=== Begin Enclosure ===

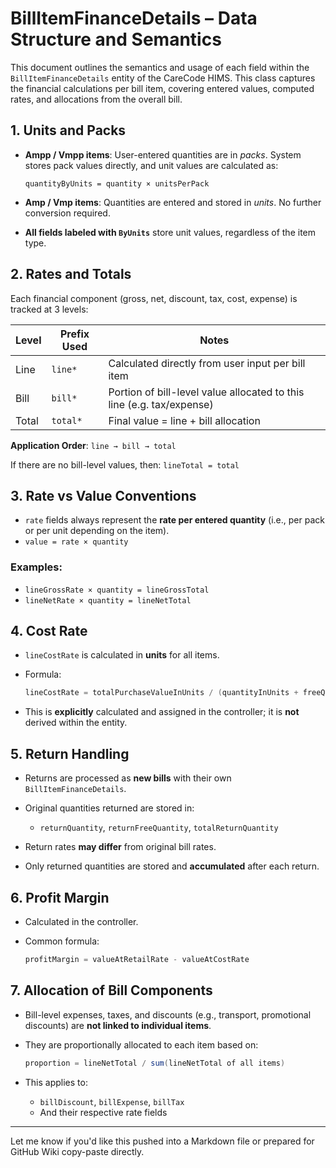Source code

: # BillItemFinanceDetails – Data Structure and Semantics

This document outlines the semantics and usage of each field within the `BillItemFinanceDetails` entity of the CareCode HIMS. This class captures the financial calculations per bill item, covering entered values, computed rates, and allocations from the overall bill.

## 1. **Units and Packs**

* **Ampp / Vmpp items**: User-entered quantities are in *packs*. System stores pack values directly, and unit values are calculated as:

  ```
  quantityByUnits = quantity × unitsPerPack
  ```
* **Amp / Vmp items**: Quantities are entered and stored in *units*. No further conversion required.
* **All fields labeled with `ByUnits`** store unit values, regardless of the item type.

## 2. **Rates and Totals**

Each financial component (gross, net, discount, tax, cost, expense) is tracked at 3 levels:

| Level | Prefix Used | Notes                                                                 |
| ----- | ----------- | --------------------------------------------------------------------- |
| Line  | `line*`     | Calculated directly from user input per bill item                     |
| Bill  | `bill*`     | Portion of bill-level value allocated to this line (e.g. tax/expense) |
| Total | `total*`    | Final value = line + bill allocation                                  |

**Application Order**:
`line → bill → total`

If there are no bill-level values, then:
`lineTotal = total`

## 3. **Rate vs Value Conventions**

* `rate` fields always represent the **rate per entered quantity** (i.e., per pack or per unit depending on the item).
* `value = rate × quantity`

### Examples:

* `lineGrossRate × quantity = lineGrossTotal`
* `lineNetRate × quantity = lineNetTotal`

## 4. **Cost Rate**

* `lineCostRate` is calculated in **units** for all items.
* Formula:

  ```java
  lineCostRate = totalPurchaseValueInUnits / (quantityInUnits + freeQuantityInUnits)
  ```
* This is **explicitly** calculated and assigned in the controller; it is **not** derived within the entity.

## 5. **Return Handling**

* Returns are processed as **new bills** with their own `BillItemFinanceDetails`.
* Original quantities returned are stored in:

  * `returnQuantity`, `returnFreeQuantity`, `totalReturnQuantity`
* Return rates **may differ** from original bill rates.
* Only returned quantities are stored and **accumulated** after each return.

## 6. **Profit Margin**

* Calculated in the controller.
* Common formula:

  ```java
  profitMargin = valueAtRetailRate - valueAtCostRate
  ```

## 7. **Allocation of Bill Components**

* Bill-level expenses, taxes, and discounts (e.g., transport, promotional discounts) are **not linked to individual items**.
* They are proportionally allocated to each item based on:

  ```java
  proportion = lineNetTotal / sum(lineNetTotal of all items)
  ```
* This applies to:

  * `billDiscount`, `billExpense`, `billTax`
  * And their respective rate fields

---

Let me know if you'd like this pushed into a Markdown file or prepared for GitHub Wiki copy-paste directly.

=== End Enclosure ===

* [EXERCISE OBJECTIVE] All of the records above should be written out exactly, with the pictures left out.

* [RESPONSE AREA]
Source code

: # BillItemFinanceDetails – Data Structure and Semantics

This document outlines the semantics and usage of each field within the `BillItemFinanceDetails` entity of the CareCode HIMS. This class captures the financial calculations per bill item, covering entered values, computed rates, and allocations from the overall bill.

## 1. **Units and Packs**

* **Ampp / Vmpp items**: User-entered quantities are in *packs*. System stores pack values directly, and unit values are calculated as:

  ```
  quantityByUnits = quantity × unitsPerPack
  ```
* **Amp / Vmp items**: Quantities are entered and stored in *units*. No further conversion required.
* **All fields labeled with `ByUnits`** store unit values, regardless of the item type.

## 2. **Rates and Totals**

Each financial component (gross, net, discount, tax, cost, expense) is tracked at 3 levels:

| Level | Prefix Used | Notes                                                                 |
| ----- | ----------- | --------------------------------------------------------------------- |
| Line  | `line*`     | Calculated directly from user input per bill item                     |
| Bill  | `bill*`     | Portion of bill-level value allocated to this line (e.g. tax/expense) |
| Total | `total*`    | Final value = line + bill allocation                                  |

**Application Order**:
`line → bill → total`

If there are no bill-level values, then:
`lineTotal = total`

## 3. **Rate vs Value Conventions**

* `rate` fields always represent the **rate per entered quantity** (i.e., per pack or per unit depending on the item).
* `value = rate × quantity`

### Examples:

* `lineGrossRate × quantity = lineGrossTotal`
* `lineNetRate × quantity = lineNetTotal`

## 4. **Cost Rate**

* `lineCostRate` is calculated in **units** for all items.
* Formula:

  ```java
  lineCostRate = totalPurchaseValueInUnits / (quantityInUnits + freeQuantityInUnits)
  ```
* This is **explicitly** calculated and assigned in the controller; it is **not** derived within the entity.

## 5. **Return Handling**

* Returns are processed as **new bills** with their own `BillItemFinanceDetails`.
* Original quantities returned are stored in:

  * `returnQuantity`, `returnFreeQuantity`, `totalReturnQuantity`
* Return rates **may differ** from original bill rates.
* Only returned quantities are stored and **accumulated** after each return.

## 6. **Profit Margin**

* Calculated in the controller.
* Common formula:

  ```java
  profitMargin = valueAtRetailRate - valueAtCostRate
  ```

## 7. **Allocation of Bill Components**

* Bill-level expenses, taxes, and discounts (e.g., transport, promotional discounts) are **not linked to individual items**.
* They are proportionally allocated to each item based on:

  ```java
  proportion = lineNetTotal / sum(lineNetTotal of all items)
  ```
* This applies to:

  * `billDiscount`, `billExpense`, `billTax`
  * And their respective rate fields

---

Let me know if you'd like this pushed into a Markdown file or prepared for GitHub Wiki copy-paste directly.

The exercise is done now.